Carbon dioxide inhibits this microbial growth and, associated with
this, also the formation of lipases and proteases by these
organisms. This contributes to an increased biochemical stability
of the milk or the milk product.
[0038] Carbon dioxide, as stated, is by nature present in milk. In
a preferred embodiment, accordingly, steps are taken to retain this
carbon dioxide in the milk, or else steps are taken to maintain the
carbon dioxide content at a value by introducing carbon dioxide
into the milk or the milk product.
[0039] Thus, for instance in a cooling tank the milk can be
saturated with carbon dioxide. At some 4.degree. C., the saturation
concentration is about 2900 ppm for carbon dioxide; however, a
content of up to about 1500 ppm of carbon dioxide already provides
advantages.
[0040] In a preferred embodiment of the method according to the
invention, steps are taken so that prior to the pasteurization step
the carbon dioxide content in the milk or the milk product is set
at a value between 10 ppm and the saturation value of carbon
dioxide in milk or that milk product. Preferably, the lower limit
is 100 ppm, for instance at least 120 ppm or at least 150 ppm. The
upper limit is preferably 1500 ppm.
[0041] In managing the oxygen content, it has been found according
to the invention--as stated--that the photostability (light
stability) of the milk or the milk product is improved. When a
low-oxygen milk or low-oxygen milk product according to the
invention is prepared, a light-stable product is obtained.
[0042] Furthermore, the invention relates to a packaged pasteurized
milk or a packaged pasteurized milk product, the milk or the milk
product having an oxygen content lower than 500 ppb, preferably
lower than 250 ppb, more preferably lower than 150 ppb. Preferably,
this packaged milk or this packaged milk product has a carbon
dioxide content between 75 ppm, preferably 100 ppm, and the
sensorily perceptible amount. The sensorily perceptible amount is
the amount that is determined by a trained panel member; the value
depends inter alia on the product temperature and for many people
is at about some 300 ppm; for trained panel members some off-flavor
already arises at a CO.sub.2 content above 120-150 ppm.
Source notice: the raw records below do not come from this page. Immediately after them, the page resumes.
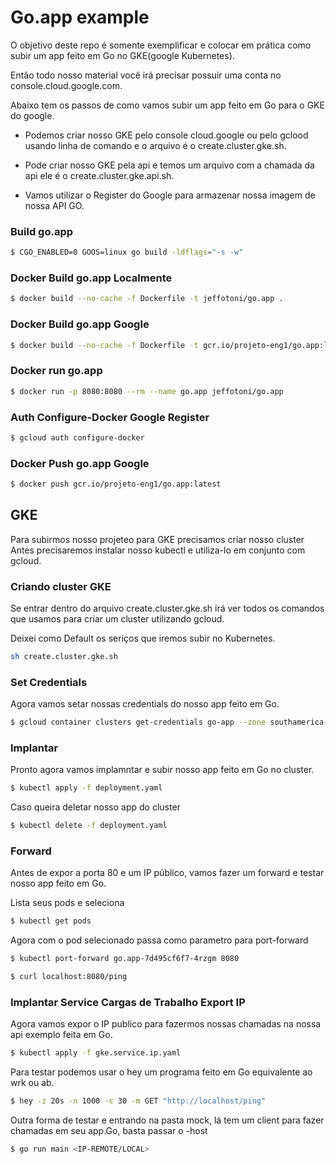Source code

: # Go.app example

O objetivo deste repo é somente exemplificar e colocar em prática como subir um app feito em  Go no GKE(google Kubernetes).

Então todo nosso material você irá precisar possuir uma conta no console.cloud.google.com.

Abaixo tem os passos de como vamos subir um app feito em Go para o GKE do google.

 - Podemos criar nosso GKE pelo console cloud.google ou pelo gclood usando linha de comando e o arquivo é o create.cluster.gke.sh.

 - Pode criar nosso GKE pela api e temos um arquivo com a chamada da api ele é o create.cluster.gke.api.sh.

 - Vamos utilizar o Register do Google para armazenar nossa imagem de nossa API GO.


### Build go.app
```bash
$ CGO_ENABLED=0 GOOS=linux go build -ldflags="-s -w"
```

### Docker Build go.app Localmente
```bash
$ docker build --no-cache -f Dockerfile -t jeffotoni/go.app .
```

### Docker Build go.app Google
```bash
$ docker build --no-cache -f Dockerfile -t gcr.io/projeto-eng1/go.app:latest .
```

### Docker run go.app
```bash
$ docker run -p 8080:8080 --rm --name go.app jeffotoni/go.app
```

### Auth Configure-Docker Google Register

```bash
$ gcloud auth configure-docker
```

### Docker Push go.app Google
```bash
$ docker push gcr.io/projeto-eng1/go.app:latest
```

## GKE

Para subirmos nosso projeteo para GKE precisamos criar nosso cluster
Antes precisaremos instalar nosso kubectl e utiliza-lo em conjunto com gcloud.


### Criando cluster GKE

Se entrar dentro do arquivo create.cluster.gke.sh irá ver todos os comandos que usamos para criar um cluster utilizando gcloud.

Deixei como Default os seriços que iremos subir no Kubernetes.

```bash
sh create.cluster.gke.sh
```

### Set Credentials

Agora vamos setar nossas credentials do nosso app feito em Go.

```bash
$ gcloud container clusters get-credentials go-app --zone southamerica-east1-c --project projeto-eng1
```

### Implantar 

Pronto agora vamos implamntar e subir nosso app feito em Go no cluster.

```bash
$ kubectl apply -f deployment.yaml
```

Caso queira deletar nosso app do cluster

```bash
$ kubectl delete -f deployment.yaml
```

### Forward
Antes de expor a porta 80 e um IP público, vamos fazer um forward e testar nosso app feito em Go.

Lista seus pods e seleciona
```bash
$ kubectl get pods
```

Agora com o pod selecionado passa como parametro para port-forward

```bash
$ kubectl port-forward go.app-7d495cf6f7-4rzgm 8080
```
```bash
$ curl localhost:8080/ping
```

### Implantar Service Cargas de Trabalho Export IP

Agora vamos expor o IP publico para fazermos nossas chamadas na nossa api exemplo feita em Go.

```bash
$ kubectl apply -f gke.service.ip.yaml
```

Para testar podemos usar o hey um programa feito em Go equivalente ao wrk ou ab.

```bash
$ hey -z 20s -n 1000 -c 30 -m GET "http://localhost/ping"
```

Outra forma de testar e entrando na pasta mock, lá tem um client para fazer chamadas em seu app.Go, basta passar o -host

```bash
$ go run main <IP-REMOTE/LOCAL>
```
[0043] As indicated above, at CO.sub.2 contents lower than 300-400
ppm, no antimicrobiological effect is associated with the CO.sub.2.
It is thus surprising that a combination of the relatively low
oxygen content with the relatively low carbon dioxide content not
only prevents, or reduces, the light flavor, but moreover has an
antimicrobiological effect, at least inhibits the growth of
bacteria and other microorganisms.
[0044] Because low-oxygen pasteurized milk or a low-oxygen
pasteurized milk product according to the invention possesses an
improved light stability, no measures, at least fewer measures,
need to be taken to treat the package in connection with
transparency and the like. That is, no attention or less attention
needs to be paid to light barriers.
[0045] In another aspect, the invention concerns a method for
conditioning milk or a milk product, comprising at least a step in
which the oxygen content in the milk or the milk product is set at
a value lower than 500 ppb. In a preferred embodiment, the oxygen
content is set such that the value is eventually lower than 250
ppb, more preferably lower than 150 ppb, and most preferably a
value lower than 100 ppb.
[0046] Already upon an oxygen shock, that is, in a situation where
the oxygen content is temporarily adjusted to a value lower than
500 ppb, preferably lower than 250 ppb, more preferably lower than
150 ppb and most preferably lower than 100 ppb, an improved
microbiological quality is obtained and hence a longer shelf
life.
[0047] In this description and the appended claims "milk product"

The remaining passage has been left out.